Last week, the Federal Circuit Court of Appeals adopted a new standard for induced infringement, holding that a patent owner no longer has to show that a single induced entity is liable for direct infringement, reports Patently-O.

In the 6-5 decision, the en banc court explicitly abandoned its 2007 BMC Resources, Inc. v. Paymentech, L.P. holding that, in order for a party to be liable for induced infringement, some other single entity must be liable for direct infringement.

So what was the problem with the old standard? The appellate court explained that it turned on two sections of 35 U.S.C. § 271:

When a single actor commits all the elements of infringement, that actor is liable for direct infringement under 35 U.S.C. § 271(a). When a single actor induces another actor to commit all the elements of infringement, the first actor is liable for induced infringement under 35 U.S.C. § 271(b). But when the acts necessary to give rise to liability for direct infringement are shared between two or more actors, doctrinal problems arise.

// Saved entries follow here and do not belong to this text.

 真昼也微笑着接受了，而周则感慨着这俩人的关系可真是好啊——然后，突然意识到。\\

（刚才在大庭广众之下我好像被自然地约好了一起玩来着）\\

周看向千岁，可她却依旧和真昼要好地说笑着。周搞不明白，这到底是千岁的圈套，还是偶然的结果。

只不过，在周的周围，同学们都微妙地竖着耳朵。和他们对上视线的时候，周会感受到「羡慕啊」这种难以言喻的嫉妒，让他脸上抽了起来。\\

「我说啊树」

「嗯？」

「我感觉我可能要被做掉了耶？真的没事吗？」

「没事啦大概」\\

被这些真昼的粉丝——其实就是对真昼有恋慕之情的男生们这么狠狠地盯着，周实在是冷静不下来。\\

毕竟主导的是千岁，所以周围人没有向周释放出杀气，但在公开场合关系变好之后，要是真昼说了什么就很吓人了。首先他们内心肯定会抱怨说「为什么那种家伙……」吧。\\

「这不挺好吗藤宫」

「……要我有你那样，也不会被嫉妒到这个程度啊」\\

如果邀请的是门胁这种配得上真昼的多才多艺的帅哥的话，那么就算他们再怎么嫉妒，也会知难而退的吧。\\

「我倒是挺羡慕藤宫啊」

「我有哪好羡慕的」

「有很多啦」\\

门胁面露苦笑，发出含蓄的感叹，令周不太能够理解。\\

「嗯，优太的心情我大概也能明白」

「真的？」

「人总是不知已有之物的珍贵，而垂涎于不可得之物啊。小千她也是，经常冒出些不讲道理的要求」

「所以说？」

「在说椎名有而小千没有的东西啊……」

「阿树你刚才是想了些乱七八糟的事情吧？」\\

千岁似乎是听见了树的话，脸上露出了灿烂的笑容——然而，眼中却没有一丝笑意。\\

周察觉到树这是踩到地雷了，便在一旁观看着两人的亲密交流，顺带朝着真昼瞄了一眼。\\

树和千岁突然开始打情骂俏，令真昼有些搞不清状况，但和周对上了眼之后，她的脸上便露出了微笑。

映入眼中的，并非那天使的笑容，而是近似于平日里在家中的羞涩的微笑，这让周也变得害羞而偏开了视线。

In the two cases, Akamai Technologies, Inc. v. Limelight Networks, Inc. and McKesson Technologies, Inc. v. Epic Systems Corporation, the Federal Circuit addressed whether a defendant may be held liable for induced infringement if the defendant has performed some of the steps of a claimed method and has induced other parties to commit the remaining steps (Akamai), or if the defendant has induced other parties to collectively perform all the steps of the claimed method, but no single party has performed all of the steps itself (McKesson).

This problem of divided infringement in induced infringement cases typically arises only with respect to method patents, and sometimes, is the natural way that a particular method will be practiced.

Until last week, Federal Circuit precedent interpreted section 271(b) to mean that, unless the accused infringer directs or controls the actions of the party or parties that are performing the claimed steps, the patentee has no remedy. Since the patentee's rights were plainly being violated by the actors' joint conduct, the appellate court realized that its interpretation was "wrong as a matter of statutory construction, precedent, and sound patent policy."

So that interpretation is gone. Under the new induced infringement standard, all the steps of a claimed method must be performed in order to find induced infringement, but it is not necessary to prove that all the steps were committed by a single entity.